__Work to complete__
Everything in the listing below should be repeated exactly.

__Exercise input__
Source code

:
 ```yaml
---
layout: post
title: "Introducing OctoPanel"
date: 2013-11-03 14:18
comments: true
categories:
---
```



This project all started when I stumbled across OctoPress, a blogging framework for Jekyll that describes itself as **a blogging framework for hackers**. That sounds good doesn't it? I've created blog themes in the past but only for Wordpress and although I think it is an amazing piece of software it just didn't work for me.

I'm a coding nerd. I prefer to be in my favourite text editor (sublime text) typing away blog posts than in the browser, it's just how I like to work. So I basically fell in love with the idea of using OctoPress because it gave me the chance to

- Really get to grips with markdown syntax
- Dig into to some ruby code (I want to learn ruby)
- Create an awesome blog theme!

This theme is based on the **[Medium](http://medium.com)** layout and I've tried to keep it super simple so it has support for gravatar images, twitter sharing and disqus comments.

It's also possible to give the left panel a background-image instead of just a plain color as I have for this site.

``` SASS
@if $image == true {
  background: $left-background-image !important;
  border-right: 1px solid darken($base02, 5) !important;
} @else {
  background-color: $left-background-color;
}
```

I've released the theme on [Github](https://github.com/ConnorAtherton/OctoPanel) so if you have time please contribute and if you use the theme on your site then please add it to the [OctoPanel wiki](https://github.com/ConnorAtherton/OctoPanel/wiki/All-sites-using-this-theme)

__Task result__
Source code

:
 ```yaml
---
layout: post
title: "Introducing OctoPanel"
date: 2013-11-03 14:18
comments: true
categories:
---
```



This project all started when I stumbled across OctoPress, a blogging framework for Jekyll that describes itself as **a blogging framework for hackers**. That sounds good doesn't it? I've created blog themes in the past but only for Wordpress and although I think it is an amazing piece of software it just didn't work for me.

I'm a coding nerd. I prefer to be in my favourite text editor (sublime text) typing away blog posts than in the browser, it's just how I like to work. So I basically fell in love with the idea of using OctoPress because it gave me the chance to

- Really get to grips with markdown syntax
- Dig into to some ruby code (I want to learn ruby)
- Create an awesome blog theme!

This theme is based on the **[Medium](http://medium.com)** layout and I've tried to keep it super simple so it has support for gravatar images, twitter sharing and disqus comments.

It's also possible to give the left panel a background-image instead of just a plain color as I have for this site.

``` SASS
@if $image == true {
  background: $left-background-image !important;
  border-right: 1px solid darken($base02, 5) !important;
} @else {
  background-color: $left-background-color;
}
```

I've released the theme on [Github](https://github.com/ConnorAtherton/OctoPanel) so if you have time please contribute and if you use the theme on your site then please add it to the [OctoPanel wiki](https://github.com/ConnorAtherton/OctoPanel/wiki/All-sites-using-this-theme)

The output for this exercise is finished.